California Court of Appeals, Third District, Placer
Apr 30, 2009
No. C058424 (Cal. Ct. App. Apr. 30, 2009)

Opinion


In re the Marriage of NANCY SEAVER-SILVA and MARK SILVA. NANCY SEAVER-SILVA, Respondent, v. MARK SILVA, Appellant. C058424 California Court of Appeal, Third District, Placer April 30, 2009

NOT TO BE PUBLISHED

Super. Ct. No. SDR005518

Butz , J.

This is an appeal from an order after a judgment in a marital dissolution action directing sale of the marital home. Appellant Mark Silva (Silva) contends that the trial court erred in construing the marital settlement agreement to require equal sharing of the proceeds of the sale in the circumstances of this case. Respondent Nancy Seaver-Silva (Seaver-Silva) makes no appearance on appeal. Finding no merit in Silva’s contentions of error, we shall affirm the judgment.

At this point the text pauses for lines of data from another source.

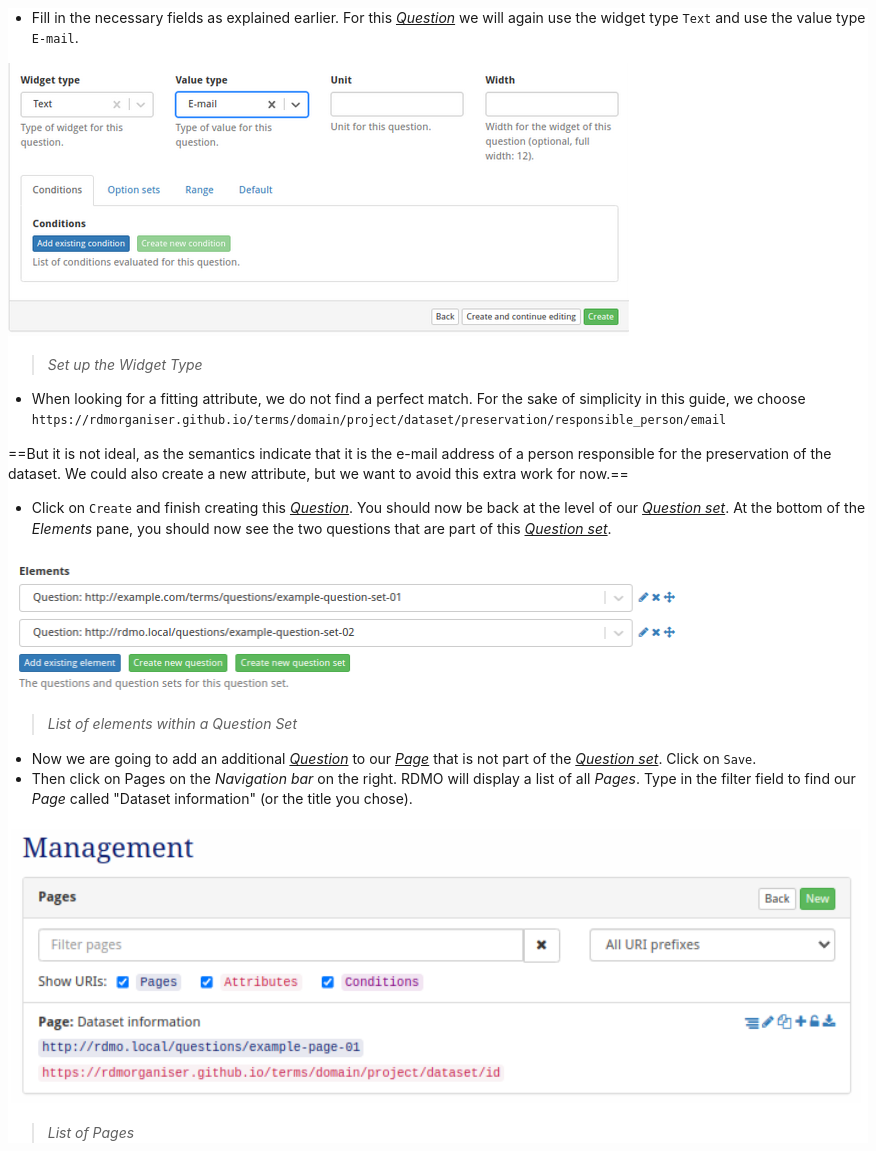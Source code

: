 * Fill in the necessary fields as explained earlier. For this [*Question*](#Questions) we will again use the widget type `Text` and use the value type `E-mail`.  

![](../_static/img/how-to-guide/widget_email.PNG)
> *Set up the Widget Type*
         
* When looking for a fitting attribute, we do not find a perfect match. For the sake of simplicity in this guide, we choose  
   `https://rdmorganiser.github.io/terms/domain/project/dataset/preservation/responsible_person/email`  
    
==But it is not ideal, as the semantics indicate that it is the e-mail address of a person responsible for the preservation of the dataset. We could also create a new attribute, but we want to avoid this extra work for now.==  
    
* Click on `Create` and finish creating this [*Question*](#Questions). You should now be back at the level of our [*Question set*](#Question-sets). At the bottom of the *Elements* pane, you should now see the two questions that are part of this [*Question set*](#Question-sets).

![](../_static/img/how-to-guide/element_list.PNG)
> *List of elements within a Question Set*

* Now we are going to add an additional [*Question*](#Questions) to our [*Page*](#Pages) that is not part of the [*Question set*](#Question-sets). Click on `Save`.
* Then click on Pages on the *Navigation bar* on the right. RDMO will display a list of all *Pages*. Type in the filter field to find our *Page* called "Dataset information" (or the title you chose).

![](../_static/img/how-to-guide/listed_pages.PNG)
> *List of Pages*
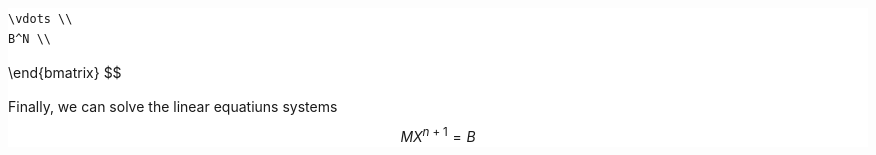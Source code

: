    \vdots \\
    B^N \\
\end{bmatrix}
$$

Finally, we can solve the linear equatiuns systems
$$
\begin{equation}
    MX^{n+1} = B
\end{equation}
$$


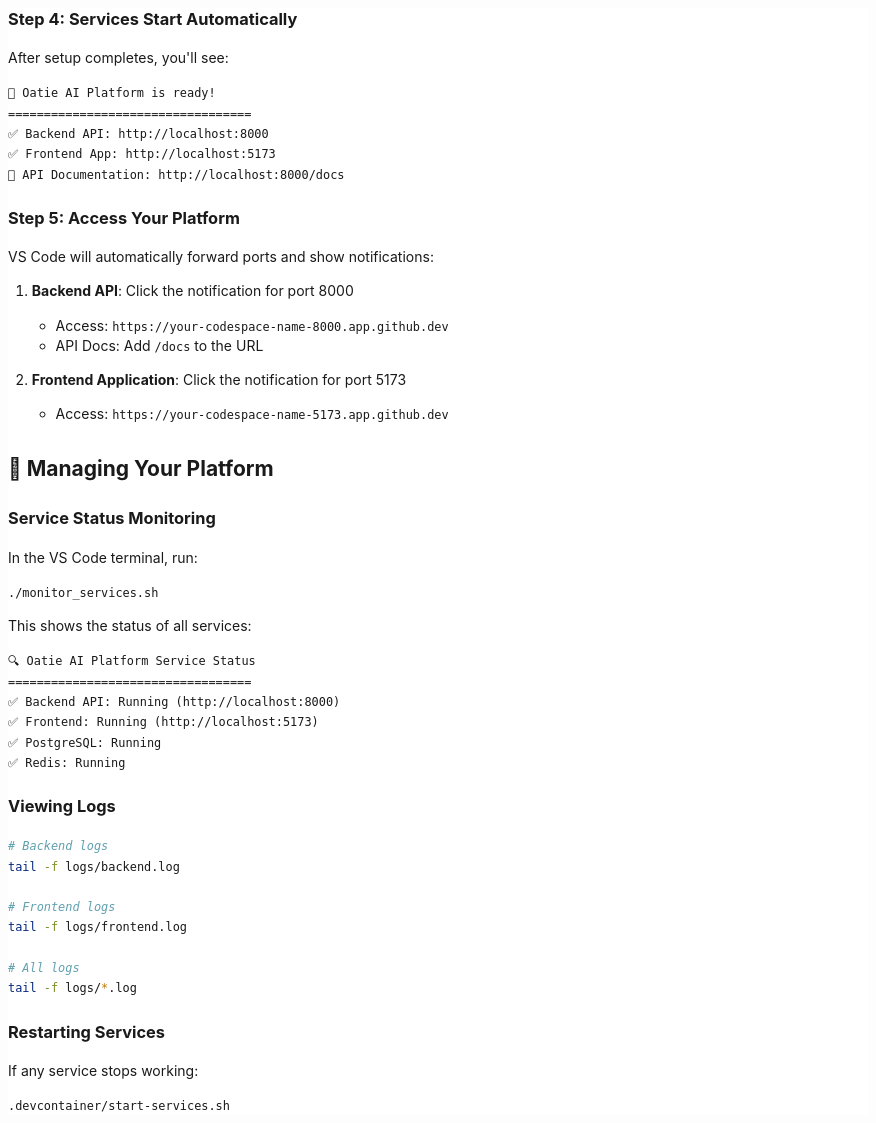 ### Step 4: Services Start Automatically
After setup completes, you'll see:
```
🎉 Oatie AI Platform is ready!
==================================
✅ Backend API: http://localhost:8000
✅ Frontend App: http://localhost:5173
📖 API Documentation: http://localhost:8000/docs
```

### Step 5: Access Your Platform
VS Code will automatically forward ports and show notifications:

1. **Backend API**: Click the notification for port 8000
   - Access: `https://your-codespace-name-8000.app.github.dev`
   - API Docs: Add `/docs` to the URL

2. **Frontend Application**: Click the notification for port 5173
   - Access: `https://your-codespace-name-5173.app.github.dev`

## 🔧 Managing Your Platform

### Service Status Monitoring
In the VS Code terminal, run:
```bash
./monitor_services.sh
```

This shows the status of all services:
```
🔍 Oatie AI Platform Service Status
==================================
✅ Backend API: Running (http://localhost:8000)
✅ Frontend: Running (http://localhost:5173)
✅ PostgreSQL: Running
✅ Redis: Running
```

### Viewing Logs
```bash
# Backend logs
tail -f logs/backend.log

# Frontend logs  
tail -f logs/frontend.log

# All logs
tail -f logs/*.log
```

### Restarting Services
If any service stops working:
```bash
.devcontainer/start-services.sh
```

FACTUAL AND PROCEDURAL BACKGROUND

The judgment of dissolution was entered July 19, 1996. It incorporates a marital settlement agreement. The agreement has the following provision concerning the marital residence:

“Residence at 1209 McIntosh Way, Roseville, CA 95678[.] [Silva] is to remain in the house and will maintain the property until it is sold. [He] is assuming the financial responsibility on the property in exchange for having a residence, and a tax write-off. The future sale or refinance of the residence is to be accomplished on or before 12/01/97. At the time property is sold/refinanced, parties will share equally in the gain or loss from the sale.”

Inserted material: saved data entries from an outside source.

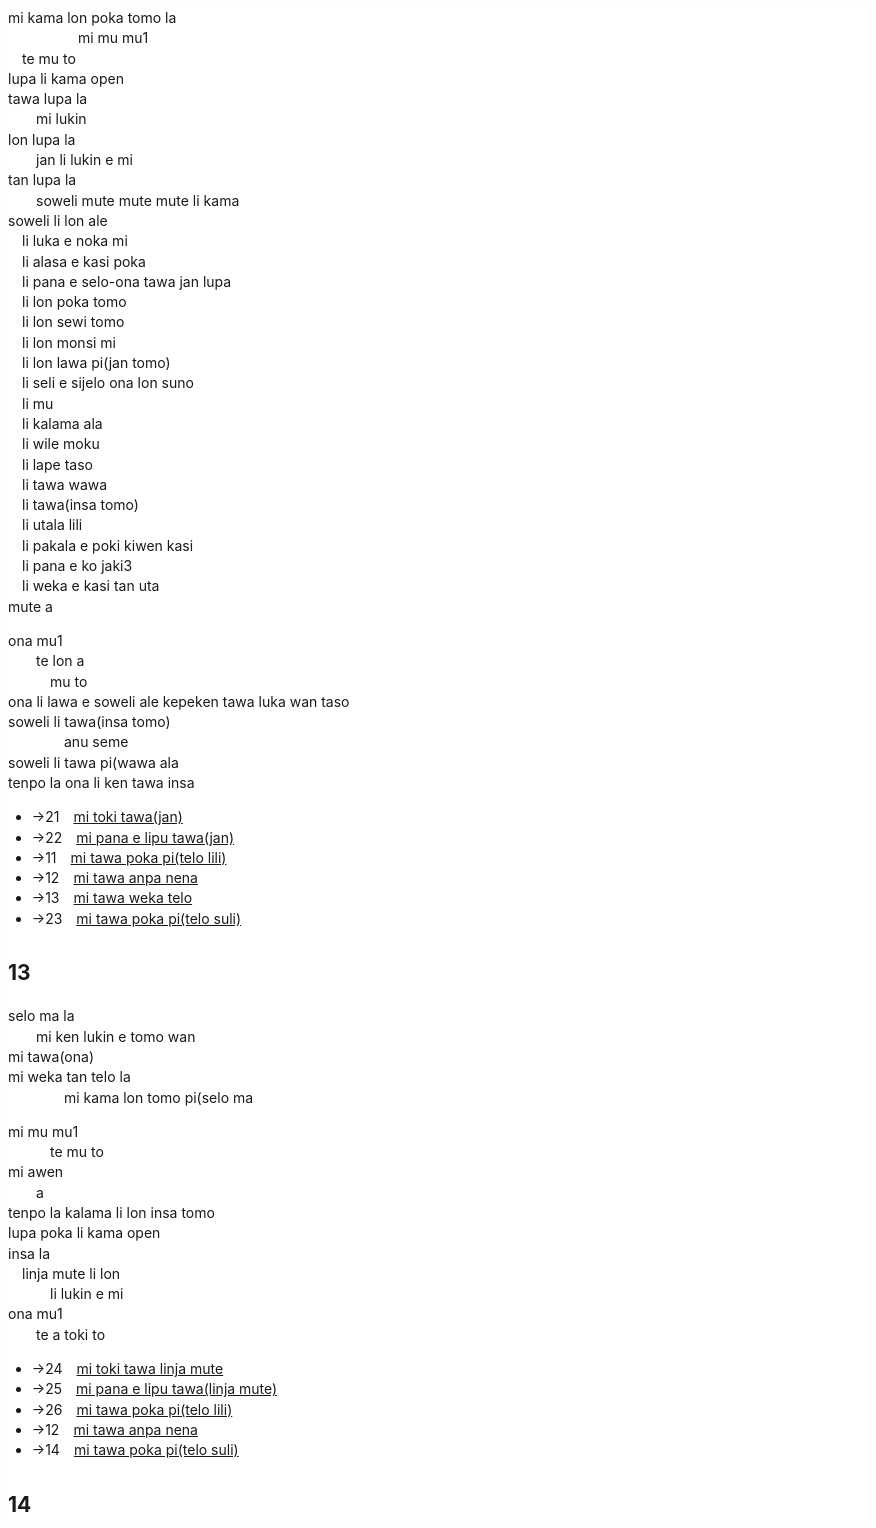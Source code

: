 mi kama lon poka tomo la&#x3000;<br/>&#x3000;&#x3000;&#x3000;&#x3000;&#x3000;mi mu mu1&#x3000;<br/>&#x3000;te mu to&#x3000;<br/>lupa li kama open&#x3000;<br/>tawa lupa la&#x3000;<br/>&#x3000;&#x3000;mi lukin&#x3000;<br/>lon lupa la&#x3000;<br/>&#x3000;&#x3000;jan li lukin e mi&#x3000;<br/>tan lupa la&#x3000;<br/>&#x3000;&#x3000;soweli mute mute mute li kama&#x3000;<br/>soweli li lon ale &#x3000;<br/>&#x3000;li luka e noka mi&#x3000;<br/>&#x3000;li alasa e kasi poka&#x3000;<br/>&#x3000;li pana e selo-ona tawa jan lupa&#x3000;<br/>&#x3000;li lon poka tomo&#x3000;<br/>&#x3000;li lon sewi tomo&#x3000;<br/>&#x3000;li lon monsi mi&#x3000;<br/>&#x3000;li lon lawa pi(jan tomo)&#x3000;<br/>&#x3000;li seli e sijelo ona lon suno&#x3000;<br/>&#x3000;li mu&#x3000;<br/>&#x3000;li kalama ala&#x3000;<br/>&#x3000;li wile moku&#x3000;<br/>&#x3000;li lape taso&#x3000;<br/>&#x3000;li tawa wawa&#x3000;<br/>&#x3000;li tawa(insa tomo)&#x3000;<br/>&#x3000;li utala lili&#x3000;<br/>&#x3000;li pakala e poki kiwen kasi&#x3000;<br/>&#x3000;li pana e ko jaki3&#x3000;<br/>&#x3000;li weka e kasi tan uta&#x3000;<br/>mute a

ona mu1 &#x3000;<br/>&#x3000;&#x3000;te lon a&#x3000;<br/>&#x3000;&#x3000;&#x3000;mu to&#x3000;<br/>ona li lawa e soweli ale kepeken tawa luka wan taso&#x3000;<br/>soweli li tawa(insa tomo)&#x3000;<br/>&#x3000;&#x3000;&#x3000;&#x3000;anu seme&#x3000;<br/>soweli li tawa pi(wawa ala&#x3000;<br/>tenpo la ona li ken tawa insa

<ul><li><span class="tawani">→21&#x3000;</a></span><a href="#MW">mi toki tawa(jan)</a></li>
<li class="lipuloje"><span class="tawani">→22&#x3000;</a></span><a href="#MT">mi pana e lipu tawa(jan)</a></li>
<li><span class="tawani">→11&#x3000;</a></span><a href="#LLW">mi tawa poka pi(telo lili)</a></li>
<li><span class="tawani">→12&#x3000;</a></span><a href="#LLT">mi tawa anpa nena</a></li>
<li><span class="tawani">→13&#x3000;</a></span><a href="#LLTW">mi tawa weka telo</a></li>
<li><span class="tawani">→23&#x3000;</a></span><a href="#MTW">mi tawa poka pi(telo suli)</a></li></ul>

</div>
<div class='lipulili'>

## 13<a name="LLTW"></a>

selo ma la&#x3000;<br/>&#x3000;&#x3000;mi ken lukin e tomo wan&#x3000;<br/>mi tawa(ona)&#x3000;<br/>mi weka tan telo la&#x3000;<br/>&#x3000;&#x3000;&#x3000;&#x3000;mi kama lon tomo pi(selo ma

mi mu mu1&#x3000;<br/>&#x3000;&#x3000;&#x3000;te mu to&#x3000;<br/>mi awen&#x3000;<br/>&#x3000;&#x3000;a&#x3000;<br/>tenpo la kalama li lon insa tomo&#x3000;<br/>lupa poka li kama open&#x3000;<br/>insa la&#x3000;<br/>&#x3000;linja mute li lon&#x3000;<br/>&#x3000;&#x3000;&#x3000;li lukin e mi&#x3000;<br/>ona mu1 &#x3000;<br/>&#x3000;&#x3000;te a toki to

<ul><li><span class="tawani">→24&#x3000;</a></span><a href="#MTT">mi toki tawa linja mute</a></li>
<li class="lipupimeja"><span class="tawani">→25&#x3000;</a></span><a href="#ML">mi pana e lipu tawa(linja mute)</a></li>
<li><span class="tawani">→26&#x3000;</a></span><a href="#MLW">mi tawa poka pi(telo lili)</a></li>
<li><span class="tawani">→12&#x3000;</a></span><a href="#LLT">mi tawa anpa nena</a></li>
<li><span class="tawani">→14&#x3000;</a></span><a href="#LLTT">mi tawa poka pi(telo suli)</a></li></ul>

</div>
<div class='lipulili'>

## 14<a name="LLTT"></a>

The agreement has the following provision concerning cooperation needed to carry out other terms of the agreement:

“Each party agrees upon demand of the other party to execute or deliver any instrument, or furnish any information, or perform any other acts reasonably necessary to carry out the provisions of this Agreement without undue delay or expense. If either party should fail to comply with the other’s request, that party shall reimburse the other party for any expense, including any attorneys fees or Court costs.”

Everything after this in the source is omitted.